The second group of instructions is the address calculation. The op code means:

bit when 0 when 1
6 single stream
5 byte word
4 integer float
3 read write
2 FIFO1 FIFO2

The stream operations need five register values. An area in memory delimited by "lower" and "upper" is used, with the initial pointer at "start" and incremented by "incr" for each value read or written for a total of "count" times. The pointer wraps around from "upper" to "lower". This is typical for DSPs and can be used to scan arrays in memories in various interesting ways. The Integer unit has two input FIFOs for data and two output FIFOs, and so does the Float unit for a total of eight addressable FIFOs.

The single value memory operations could be implemented with the previous type by just setting "count" to 1, but it is nice to have a slightly different format similar to the one for jumpAndLink.

The last two groups of instructions are identical in everything except one is executed in the Float unit and the other in the Integer unit.
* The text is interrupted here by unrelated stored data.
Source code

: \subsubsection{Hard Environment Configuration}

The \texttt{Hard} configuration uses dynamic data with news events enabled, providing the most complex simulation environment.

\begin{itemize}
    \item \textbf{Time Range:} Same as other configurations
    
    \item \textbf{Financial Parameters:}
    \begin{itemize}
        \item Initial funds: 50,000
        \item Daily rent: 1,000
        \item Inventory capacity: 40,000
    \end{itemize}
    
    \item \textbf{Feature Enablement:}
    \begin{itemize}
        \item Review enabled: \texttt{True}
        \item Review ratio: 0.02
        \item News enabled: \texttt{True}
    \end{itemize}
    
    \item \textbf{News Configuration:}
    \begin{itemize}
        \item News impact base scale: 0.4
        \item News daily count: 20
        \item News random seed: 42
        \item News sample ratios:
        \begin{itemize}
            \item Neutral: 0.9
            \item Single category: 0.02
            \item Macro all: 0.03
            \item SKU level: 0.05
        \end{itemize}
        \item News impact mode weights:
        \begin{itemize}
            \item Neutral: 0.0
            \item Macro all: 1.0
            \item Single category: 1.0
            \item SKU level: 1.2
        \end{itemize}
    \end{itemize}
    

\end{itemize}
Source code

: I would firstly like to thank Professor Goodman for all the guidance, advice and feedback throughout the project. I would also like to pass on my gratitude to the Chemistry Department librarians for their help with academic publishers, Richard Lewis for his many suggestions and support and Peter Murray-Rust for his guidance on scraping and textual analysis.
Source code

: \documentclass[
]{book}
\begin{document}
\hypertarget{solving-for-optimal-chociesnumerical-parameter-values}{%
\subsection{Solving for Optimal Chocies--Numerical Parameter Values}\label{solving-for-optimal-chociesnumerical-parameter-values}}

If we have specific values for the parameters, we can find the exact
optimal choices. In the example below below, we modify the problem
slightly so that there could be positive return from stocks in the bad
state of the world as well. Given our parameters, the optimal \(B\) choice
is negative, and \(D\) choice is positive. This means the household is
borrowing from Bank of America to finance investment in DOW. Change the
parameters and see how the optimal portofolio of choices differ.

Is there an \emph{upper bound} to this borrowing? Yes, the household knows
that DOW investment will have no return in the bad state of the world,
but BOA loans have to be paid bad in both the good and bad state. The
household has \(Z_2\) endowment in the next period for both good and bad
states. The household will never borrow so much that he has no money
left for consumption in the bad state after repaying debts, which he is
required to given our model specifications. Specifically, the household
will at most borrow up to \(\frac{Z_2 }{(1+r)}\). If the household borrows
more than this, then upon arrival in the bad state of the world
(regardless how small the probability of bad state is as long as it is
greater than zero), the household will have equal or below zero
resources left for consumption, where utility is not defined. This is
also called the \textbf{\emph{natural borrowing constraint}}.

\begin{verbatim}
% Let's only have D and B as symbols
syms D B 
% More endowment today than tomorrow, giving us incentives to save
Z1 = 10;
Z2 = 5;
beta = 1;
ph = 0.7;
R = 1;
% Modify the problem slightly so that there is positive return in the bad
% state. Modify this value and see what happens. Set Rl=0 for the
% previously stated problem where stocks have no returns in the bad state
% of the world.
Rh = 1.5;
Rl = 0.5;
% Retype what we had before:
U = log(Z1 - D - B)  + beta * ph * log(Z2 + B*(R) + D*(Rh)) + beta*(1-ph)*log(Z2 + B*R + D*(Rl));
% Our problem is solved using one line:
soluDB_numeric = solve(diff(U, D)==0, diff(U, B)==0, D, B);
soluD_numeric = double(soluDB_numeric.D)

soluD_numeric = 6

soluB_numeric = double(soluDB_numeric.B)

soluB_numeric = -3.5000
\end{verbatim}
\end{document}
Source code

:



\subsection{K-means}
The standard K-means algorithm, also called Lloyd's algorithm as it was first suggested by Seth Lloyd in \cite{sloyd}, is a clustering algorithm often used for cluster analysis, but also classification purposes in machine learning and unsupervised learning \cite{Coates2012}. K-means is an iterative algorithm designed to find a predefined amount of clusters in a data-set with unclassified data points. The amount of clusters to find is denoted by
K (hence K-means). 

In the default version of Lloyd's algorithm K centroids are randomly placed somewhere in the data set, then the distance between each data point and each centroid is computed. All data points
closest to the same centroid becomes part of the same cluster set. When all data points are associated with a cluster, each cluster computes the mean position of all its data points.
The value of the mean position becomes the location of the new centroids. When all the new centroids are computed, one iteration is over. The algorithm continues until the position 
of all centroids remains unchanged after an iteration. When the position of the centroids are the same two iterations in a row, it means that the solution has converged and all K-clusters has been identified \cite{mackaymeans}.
The semantics are "Rdest := (R1 op1 R2) op2 R3", which is like two cascaded instructions in RISC42. Though "op1" and "op2" use the same encoding, they are executed by different ALUs in two successive pipeline stages. Note that R0 is always zero, while R1 is a value from input FIFO1 (or to output FIFO1) and R2 means FIFO2. Comparison OPs copy one of their inputs to the output while placing one bit into the condition FIFO.